Top of Source information

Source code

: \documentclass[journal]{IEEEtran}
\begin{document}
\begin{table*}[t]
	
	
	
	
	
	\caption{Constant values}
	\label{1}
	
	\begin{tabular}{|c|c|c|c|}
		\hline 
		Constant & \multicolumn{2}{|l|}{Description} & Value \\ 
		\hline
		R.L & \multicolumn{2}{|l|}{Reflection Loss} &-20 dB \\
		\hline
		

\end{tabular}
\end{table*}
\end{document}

Bottom of Source information

▶ [About this exercise]: Check each line of the records above for the string "begin", and report every line that has it.

▶ [Response area]:
\begin{document}
\begin{table*}[t]
	\begin{tabular}{|c|c|c|c|}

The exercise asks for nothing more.